During their fabrication process, ICs (integrated circuits) often incur defects due to minor imperfections in the process or in the semiconductor material. For that reason, ICs are usually designed to contain redundant circuit elements, such as spare rows and columns of memory cells in semiconductor memory devices, e.g., a DRAM (dynamic random access memory), an SRAM (static random access memory), or an embedded memory. Such devices are also designed to include particular laser-severable links between electrical contacts of the redundant circuit elements. Such links can be removed, for example, to disconnect a defective memory cell and to substitute a replacement redundant cell. Similar techniques are also used to sever links in order to program or configure logic products, such as gate arrays or ASICs (application-specific integrated circuits). After an IC has been fabricated, its circuit elements are tested for defects, and the locations of defects may be recorded in a data file or defect map. Combined with positional information regarding the layout of the IC and the location of its circuit elements, a laser-based link processing system can be employed to remove selected links so as to make the IC useful.

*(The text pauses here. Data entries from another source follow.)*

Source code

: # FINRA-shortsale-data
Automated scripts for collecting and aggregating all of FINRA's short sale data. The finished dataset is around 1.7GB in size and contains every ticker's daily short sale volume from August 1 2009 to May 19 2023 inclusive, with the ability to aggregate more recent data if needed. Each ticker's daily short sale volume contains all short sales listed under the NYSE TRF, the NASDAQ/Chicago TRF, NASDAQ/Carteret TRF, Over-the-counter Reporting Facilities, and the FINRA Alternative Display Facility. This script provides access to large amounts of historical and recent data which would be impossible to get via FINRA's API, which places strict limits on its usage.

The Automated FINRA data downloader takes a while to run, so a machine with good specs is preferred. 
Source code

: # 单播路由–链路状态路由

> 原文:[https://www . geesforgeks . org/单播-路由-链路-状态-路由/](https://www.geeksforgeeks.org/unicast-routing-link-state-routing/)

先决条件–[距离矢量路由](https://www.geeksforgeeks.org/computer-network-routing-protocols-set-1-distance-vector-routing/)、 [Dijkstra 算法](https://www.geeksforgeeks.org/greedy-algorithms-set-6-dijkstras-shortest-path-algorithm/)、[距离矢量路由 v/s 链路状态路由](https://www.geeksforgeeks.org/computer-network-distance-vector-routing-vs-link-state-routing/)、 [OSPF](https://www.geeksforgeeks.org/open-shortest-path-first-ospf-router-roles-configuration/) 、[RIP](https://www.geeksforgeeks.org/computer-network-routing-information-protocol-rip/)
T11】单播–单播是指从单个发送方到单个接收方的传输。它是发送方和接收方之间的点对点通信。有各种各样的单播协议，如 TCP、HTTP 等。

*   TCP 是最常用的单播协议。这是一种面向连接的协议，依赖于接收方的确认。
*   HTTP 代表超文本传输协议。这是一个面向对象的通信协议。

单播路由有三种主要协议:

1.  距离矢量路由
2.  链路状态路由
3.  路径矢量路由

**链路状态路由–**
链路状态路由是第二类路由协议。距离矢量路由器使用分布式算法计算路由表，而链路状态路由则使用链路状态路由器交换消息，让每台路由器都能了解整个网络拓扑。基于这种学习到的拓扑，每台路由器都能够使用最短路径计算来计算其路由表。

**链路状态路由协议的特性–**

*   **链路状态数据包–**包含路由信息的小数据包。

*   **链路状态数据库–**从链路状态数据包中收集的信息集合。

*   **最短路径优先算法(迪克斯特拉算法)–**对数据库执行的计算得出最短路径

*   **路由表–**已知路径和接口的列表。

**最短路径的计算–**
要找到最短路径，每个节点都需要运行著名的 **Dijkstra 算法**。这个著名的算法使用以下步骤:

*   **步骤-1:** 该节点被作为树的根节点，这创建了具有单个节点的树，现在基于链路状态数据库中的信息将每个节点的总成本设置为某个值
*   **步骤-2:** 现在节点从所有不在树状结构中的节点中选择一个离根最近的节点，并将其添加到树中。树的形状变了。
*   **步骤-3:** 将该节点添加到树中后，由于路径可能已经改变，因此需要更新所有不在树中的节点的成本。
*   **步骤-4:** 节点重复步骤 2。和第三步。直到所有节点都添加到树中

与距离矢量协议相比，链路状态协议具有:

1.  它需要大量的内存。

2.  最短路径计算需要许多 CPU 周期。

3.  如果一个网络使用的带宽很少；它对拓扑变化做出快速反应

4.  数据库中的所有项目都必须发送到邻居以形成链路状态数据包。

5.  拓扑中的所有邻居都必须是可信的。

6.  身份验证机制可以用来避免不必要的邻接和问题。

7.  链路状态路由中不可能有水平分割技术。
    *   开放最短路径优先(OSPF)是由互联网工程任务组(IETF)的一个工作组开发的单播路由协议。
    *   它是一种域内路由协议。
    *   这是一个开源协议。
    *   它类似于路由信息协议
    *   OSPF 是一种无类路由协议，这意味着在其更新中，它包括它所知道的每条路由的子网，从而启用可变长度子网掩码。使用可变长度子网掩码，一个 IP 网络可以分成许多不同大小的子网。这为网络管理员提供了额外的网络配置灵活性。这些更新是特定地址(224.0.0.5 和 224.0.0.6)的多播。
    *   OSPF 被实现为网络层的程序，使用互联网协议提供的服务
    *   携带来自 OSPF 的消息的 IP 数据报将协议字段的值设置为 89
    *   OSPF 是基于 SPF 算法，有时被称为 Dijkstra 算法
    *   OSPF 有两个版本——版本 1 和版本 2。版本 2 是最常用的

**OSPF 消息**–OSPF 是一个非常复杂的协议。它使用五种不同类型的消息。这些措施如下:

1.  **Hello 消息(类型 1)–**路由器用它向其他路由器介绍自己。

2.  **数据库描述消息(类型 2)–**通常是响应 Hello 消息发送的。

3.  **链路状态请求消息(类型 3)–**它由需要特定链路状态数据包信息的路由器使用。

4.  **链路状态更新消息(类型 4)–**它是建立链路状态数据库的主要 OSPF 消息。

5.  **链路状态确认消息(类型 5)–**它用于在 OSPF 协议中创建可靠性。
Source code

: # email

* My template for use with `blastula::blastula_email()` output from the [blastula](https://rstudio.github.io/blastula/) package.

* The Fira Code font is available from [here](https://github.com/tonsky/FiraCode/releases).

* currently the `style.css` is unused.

A typical link processing system adjusts the position of the laser beam spot on a semiconductor wafer by moving the wafer in an XY plane underneath a stationary optics table, which supports a laser and other optical hardware. The wafer is moved underneath in the XY plane by placing it on a chuck that is carried by a motion stage. A typical wafer contains a number of dies, each containing an IC. Circuit elements within an IC that are typically arranged in a regular geometric arrangement, as are the links between those elements. The links usually lie in regular rows in groups which are termed “link banks,” having an approximately uniform center-to-center pitch spacing. To remove selected links in a link bank, a beam spot (i.e., the position at which the laser beam's propagation path axis intersects the wafer workpiece) continuously advances along the link bank at an approximately uniform speed while the laser emits pulses to selectively remove links. The laser is triggered to emit a pulse and thereby to sever a link at a selected target position when the laser beam spot is on the target position. As a result, some of the links are not irradiated and left as unprocessed links, while others are irradiated to become severed. The process of progressing down a row of links and severing selected links with a laser pulse is termed a “link run.”
The laser in a typical link processing system is a Q-switched cavity laser that generates pulses at a pulse repetition frequency (“PRF”). When the Q switch is closed, energy builds up in the laser cavity. When the Q switch is opened, the built-up energy is released as a laser beam pulse. The process of opening and closing the laser's Q switch occurs repeatedly at a rate equal to the PRF.
Problems can arise if the Q switch is closed for an undesirably long period of time resulting in an undesirably large amount of energy accumulated in the laser cavity. The accumulated energy will eventually be released when the Q switch is opened. The resultant laser pulse can have greater energy than is desired to accomplish certain tasks and may damage the workpiece, components of the optics path, or the laser itself. Furthermore, leaving the Q switch closed for a period of time longer than occurs during nominal PRF operations may perturb the thermal equilibrium of the laser cavity or any wavelength-altering optic elements along the laser beam's propagation path. This may undesirably alter the laser pulse properties.